En présence de monsieur le procureur général, auquel l’affaire a été régulièrement communiquée, en la personne de madame Stéphanie BATLLE, substitut général, laquelle a été entendue en ses réquisitions.
Greffier lors des débats : Florence CHUPIN faisant fonction et assermentée
Contradictoire,
Prononcée par mise à disposition au greffe le 13 janvier 2025,
Signée par Sophie BARBAUD, présidente et Florence CHUPIN, greffier auquel la minute de la décision a été remise par le magistrat signataire.
***
Par requête parvenue le 15 janvier 2024, [P] [G] a sollicité la réparation du préjudice subi à la suite d’une détention provisoire d’une durée de 12 mois 16 jours, du
10 décembre 2021 au 19 septembre 2022 puis du 10 mai 2023 au 16 août 2023.
Il sollicite la somme de 71 000 € se décomposant comme suit :
– 38 000 € au titre de la privation de liberté
– 5 000 € au titre du choc carcéral
– 5 000 € au titre du préjudice moral lié à sa situation familiale
– 10 000 € au titre du préjudice moral lié à son mal être concernant la procédure criminelle ouverte à son encontre
– 2 000 € au titre du préjudice moral lié à ses conditions de détention
– 7 000 € au titre des frais d’avocat
– 4 000 € au titre des préjudices mentaux et sanitaires persistants
Vu les conclusions de l’Agent judiciaire de l’Etat en date du 22 avril 2024 déclarant irrecevable la requête faute de justificatif de la décision définitive, mais subsidiairement proposant d’allouer 20 000 € au titre du préjudice moral et 2 000 € au titre du préjudice matériel et rejeter le surplus ;
Vu les conclusions du procureur général en date du 11 octobre 2024 déclarant également irrecevable la requête ;
Vu les conclusions récapitulatives et le certificat de non-pourvoi adressés par le coneil du requérant le 18 novembre 2024 ;
Vu les conclusions en réplique adressées par le conseil de l’agent judiciaire de l’Etat le 28 novembre 2024 proposant d’allouer 23 000 € au titre du préjudice moral et 2 000 € au titre du préjudice matériel ;
Vu les observations des parties à l’audience du 9 décembre 2024 ;
EN LA FORME
Formulée dans le délai légal, la requête est recevable en application des articles R 26 et 149-2 du code de procédure pénale.
AU FOND
Aux termes des dispositions de l’article 149 du code de procédure pénale ‘Sans préjudice de l’application des dispositions des articles L. 141-2 et L. 141-3 du code de l’organisation judiciaire, la personne qui a fait l’objet d’une détention provisoire au cours d’une procédure terminée à son égard par une décision de non-lieu, de relaxe ou d’acquittement devenue définitive a droit, à sa demande, à réparation intégrale du préjudice moral et matériel que lui a causé cette détention.
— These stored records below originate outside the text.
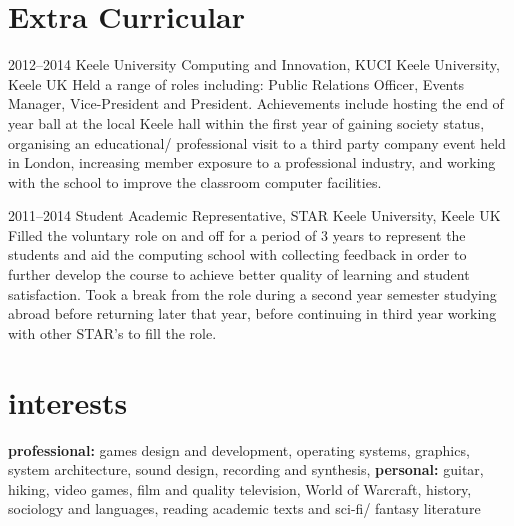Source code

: \documentclass[]{friggeri-cv} %
\begin{document}

\section{Extra Curricular}

\begin{entrylist}


\entry
{2012--2014}
{Keele University Computing and Innovation, KUCI}
{Keele University, Keele UK}
{Held a range of roles including: Public Relations Officer, Events Manager,
Vice-President and President. Achievements include hosting the end of year
ball at the local Keele hall within the first year of gaining society status, organising
an educational/ professional visit to a third party company event
held in London, increasing member exposure to a professional industry, and
working with the school to improve the classroom computer facilities.}


\entry
{2011--2014}
{Student Academic Representative, STAR}
{Keele University, Keele UK}
{Filled the voluntary role on and off for a period of 3 years to represent the
students and aid the computing school with collecting feedback in order
to further develop the course to achieve better quality of learning and student
satisfaction. Took a break from the role during a second year semester
studying abroad before returning later that year, before continuing in third
year working with other STAR’s to fill the role.}


\end{entrylist}



\section{interests}

\textbf{professional:} games design and development, operating systems, graphics, system architecture, sound design, recording and synthesis, 
\textbf{personal:} guitar, hiking, video games, film and quality television, World of Warcraft, history, sociology and languages, reading academic texts and sci-fi/ fantasy literature
\end{document}
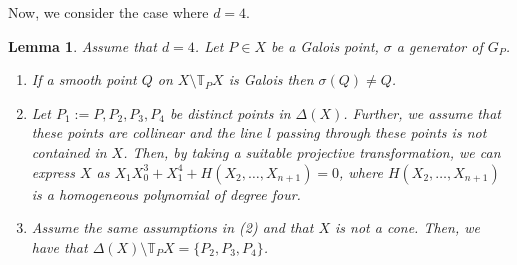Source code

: \documentclass[10pt,oneside]{amsart}
\newtheorem{lemma}{Lemma}
\theoremstyle{definition}
\begin{document}
Now, we consider the case where $d=4$. 

\begin{lemma}\label{OutsideTangent} 
Assume that $d=4$. Let $P \in X$ be a Galois point, $\sigma$ a generator of $G_P$. 
\begin{enumerate}
\item  If a smooth point $Q$ on $X \setminus \mathbb{T}_PX$ is Galois then $\sigma(Q) \ne Q$. 
\item Let $P_1:=P, P_2, P_3, P_4$ be distinct points in $\Delta(X)$. 
Further, we assume that these points are collinear and the line $l$ passing through these points is not contained in $X$. 
Then, by taking a suitable projective transformation, we can express $X$ as $X_1X_{0}^3+X_1^4+H(X_2,\dots,X_{n+1})=0$, where $H(X_2,\dots,X_{n+1})$ is a homogeneous polynomial of degree four. 
\item Assume the same assumptions in (2) and that $X$ is not a cone. 
Then, we have that $\Delta(X) \setminus \mathbb{T}_{P}X = \{P_2, P_3, P_4 \}$. 
\end{enumerate}
\end{lemma}
\end{document}
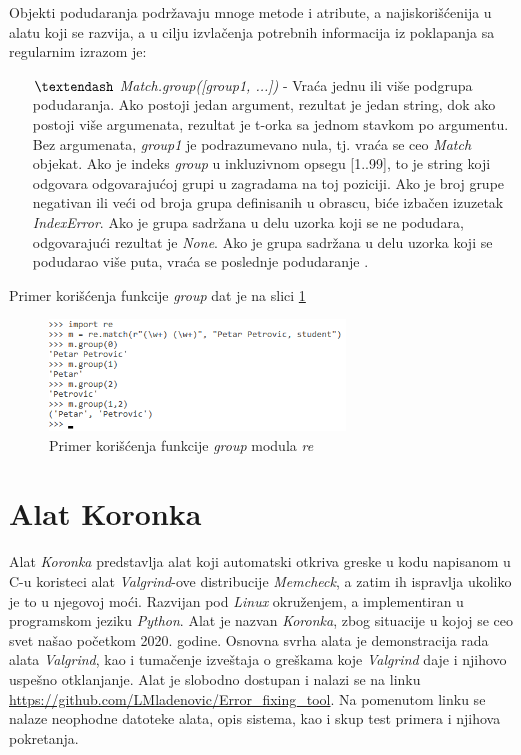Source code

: \documentclass[12pt,oneside]{memoir}
\theoremstyle{plain}
\theoremstyle{definition}
\begin{document}
Objekti podudaranja podržavaju mnoge metode i atribute, a najiskorišćenija u alatu koji se razvija, a u cilju izvlačenja potrebnih informacija iz poklapanja sa regularnim izrazom je:
\begin{itemize}
\item[$\textendash$]  \textit{Match.group([group1, ...])} - Vraća jednu ili više podgrupa podudaranja. Ako postoji jedan argument, rezultat je jedan string, dok ako postoji više argumenata, rezultat je t-orka sa jednom stavkom po argumentu. Bez argumenata, \textit{group1} je  podrazumevano nula, tj. vraća se ceo \textit{Match} objekat. Ako je indeks \textit{group} u inkluzivnom opsegu [1..99], to je string koji odgovara odgovarajućoj grupi u zagradama na toj poziciji. Ako je broj grupe negativan ili veći od broja grupa definisanih u obrascu, biće izbačen izuzetak \textit{IndexError}. Ako je grupa sadržana u delu uzorka koji se ne podudara, odgovarajući rezultat je \textit{None}. Ako je grupa sadržana u delu uzorka koji se podudarao više puta, vraća se poslednje podudaranje \cite{reModule}.
\end{itemize}

Primer korišćenja funkcije \textit{group} dat je na slici \ref{fig:slika3.1}
\begin{figure}[!ht]
  \centering
  \includegraphics[width=0.7\textwidth]{reModule.png}
  \caption{Primer korišćenja funkcije \textit{group} modula \textit{re}}
  \label{fig:slika3.1}
\end{figure}


\chapter{Alat Koronka}
Alat \textit{Koronka} predstavlja alat koji automatski otkriva greske u kodu napisanom u C-u koristeci alat \textit{Valgrind}-ove distribucije \textit{Memcheck}, a zatim ih ispravlja ukoliko je to u njegovoj moći. Razvijan pod \textit{Linux} okruženjem, a implementiran u programskom jeziku \textit{Python}. Alat je nazvan \textit{Koronka}, zbog situacije u kojoj se ceo svet našao početkom 2020. godine. Osnovna svrha alata je demonstracija rada alata \textit{Valgrind}, kao i tumačenje izveštaja o greškama koje \textit{Valgrind} daje i njihovo uspešno otklanjanje. Alat je slobodno dostupan i nalazi se na linku \url{https://github.com/LMladenovic/Error_fixing_tool}. Na pomenutom linku se nalaze neophodne datoteke alata, opis sistema, kao i skup test primera i njihova pokretanja.
\end{document}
Toutefois, aucune réparation n’est due lorsque cette décision a pour seul fondement la reconnaissance de son irresponsabilité au sens de l’article 122-1 du code pénal, une amnistie postérieure à la mise en détention provisoire, ou la prescription de l’action publique intervenue après la libération de la personne, lorsque la personne était dans le même temps détenue pour une autre cause, ou lorsque la personne a fait l’objet d’une détention provisoire pour s’être librement et volontairement accusée ou laissé accuser à tort en vue de faire échapper l’auteur des faits aux poursuites. A la demande de l’intéressé, le préjudice est évalué par expertise contradictoire réalisée dans les conditions des articles 156 et suivants.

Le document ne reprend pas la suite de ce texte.